Le aziende ovviamente sono sempre più in difficoltà per colpa dell'aumento delle accise, denuncia in una nota Assodistil, l’associazione dei distillatori. L'equazione emerge con forza dai dati dell'Osservatorio congiunturale presentato ieri a Roma. Lo studio, effettuato dalla società di ricerche Format, ha messo in evidenza come i progressivi aumenti delle tasse sulle bevande ‘spiritose’ (sic!) abbiano eroso i fatturati aziendali, colpendo, in una sorta di effetto domino, i posti di lavoro e i prezzi finali dei prodotti.

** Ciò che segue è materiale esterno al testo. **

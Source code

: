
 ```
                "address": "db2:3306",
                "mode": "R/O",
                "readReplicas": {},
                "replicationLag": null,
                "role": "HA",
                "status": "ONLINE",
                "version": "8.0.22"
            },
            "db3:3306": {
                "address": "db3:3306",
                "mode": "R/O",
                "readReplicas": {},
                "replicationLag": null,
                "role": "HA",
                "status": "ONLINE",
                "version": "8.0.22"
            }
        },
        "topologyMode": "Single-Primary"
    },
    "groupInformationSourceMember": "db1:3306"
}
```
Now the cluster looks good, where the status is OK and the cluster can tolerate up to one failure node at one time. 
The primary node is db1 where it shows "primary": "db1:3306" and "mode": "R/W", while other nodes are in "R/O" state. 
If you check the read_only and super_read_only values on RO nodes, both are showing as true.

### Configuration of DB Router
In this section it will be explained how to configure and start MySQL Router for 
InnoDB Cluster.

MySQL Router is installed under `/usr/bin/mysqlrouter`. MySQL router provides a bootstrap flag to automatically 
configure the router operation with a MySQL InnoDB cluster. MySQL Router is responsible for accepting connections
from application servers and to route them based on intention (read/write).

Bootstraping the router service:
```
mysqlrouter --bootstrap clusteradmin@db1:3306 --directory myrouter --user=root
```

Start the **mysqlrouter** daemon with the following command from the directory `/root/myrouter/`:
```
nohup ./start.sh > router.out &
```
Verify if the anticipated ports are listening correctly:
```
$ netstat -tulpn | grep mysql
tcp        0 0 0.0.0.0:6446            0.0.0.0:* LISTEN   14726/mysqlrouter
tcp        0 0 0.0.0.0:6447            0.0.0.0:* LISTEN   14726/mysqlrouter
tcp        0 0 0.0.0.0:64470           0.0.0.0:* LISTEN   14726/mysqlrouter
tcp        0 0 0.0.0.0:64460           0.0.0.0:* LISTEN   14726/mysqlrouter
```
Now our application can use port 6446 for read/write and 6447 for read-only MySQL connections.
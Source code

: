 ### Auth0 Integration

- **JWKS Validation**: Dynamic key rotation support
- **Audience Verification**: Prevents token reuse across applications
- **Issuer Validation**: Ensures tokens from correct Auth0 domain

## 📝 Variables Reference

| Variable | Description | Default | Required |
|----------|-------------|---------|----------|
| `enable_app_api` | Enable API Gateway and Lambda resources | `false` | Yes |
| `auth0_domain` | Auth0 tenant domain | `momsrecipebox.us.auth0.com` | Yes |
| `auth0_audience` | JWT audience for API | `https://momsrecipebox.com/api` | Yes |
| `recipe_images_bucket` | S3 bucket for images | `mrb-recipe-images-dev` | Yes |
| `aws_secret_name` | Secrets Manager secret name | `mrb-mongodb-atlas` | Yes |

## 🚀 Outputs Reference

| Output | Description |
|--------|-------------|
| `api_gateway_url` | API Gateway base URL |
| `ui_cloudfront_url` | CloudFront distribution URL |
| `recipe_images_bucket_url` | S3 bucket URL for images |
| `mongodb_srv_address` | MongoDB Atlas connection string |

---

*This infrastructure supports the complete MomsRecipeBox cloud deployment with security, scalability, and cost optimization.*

Dall'aumento delle imposte di consumo nel 2006 a quello dell'ottobre 2013, quasi un terzo dell'intero comparto ha visto diminuire il giro d'affari, mentre 7 industriali su 10 identificano proprio la raffica di aumenti come prima causa della riduzione dei fatturati. “I prezzi più alti provocheranno un'ulteriore contrazione delle vendite di distillati nazionali – ha spiegato Antonio Emaldi, presidente di AssoDistil – mettendo a rischio la sopravvivenza delle nostre aziende”. In base ai dati dell'Osservatorio, per oltre il 40% degli imprenditori, il rischio di licenziamenti e, nella migliore delle ipotesi, blocco delle assunzioni è già una realtà”.
La denuncia viene soltanto a un giorno di distanza dall’atto di accusa lanciato da Assobirra. Anche se qui il tenore alcolico è ridotto, il fisco si accanisce quanto può e uno studio realizzato da REF chiarisce che gli aumenti delle imposte (+30% in 15 mesi) programmati dallo Stato toglieranno 68 milioni di euro dai 177 di incremento atteso.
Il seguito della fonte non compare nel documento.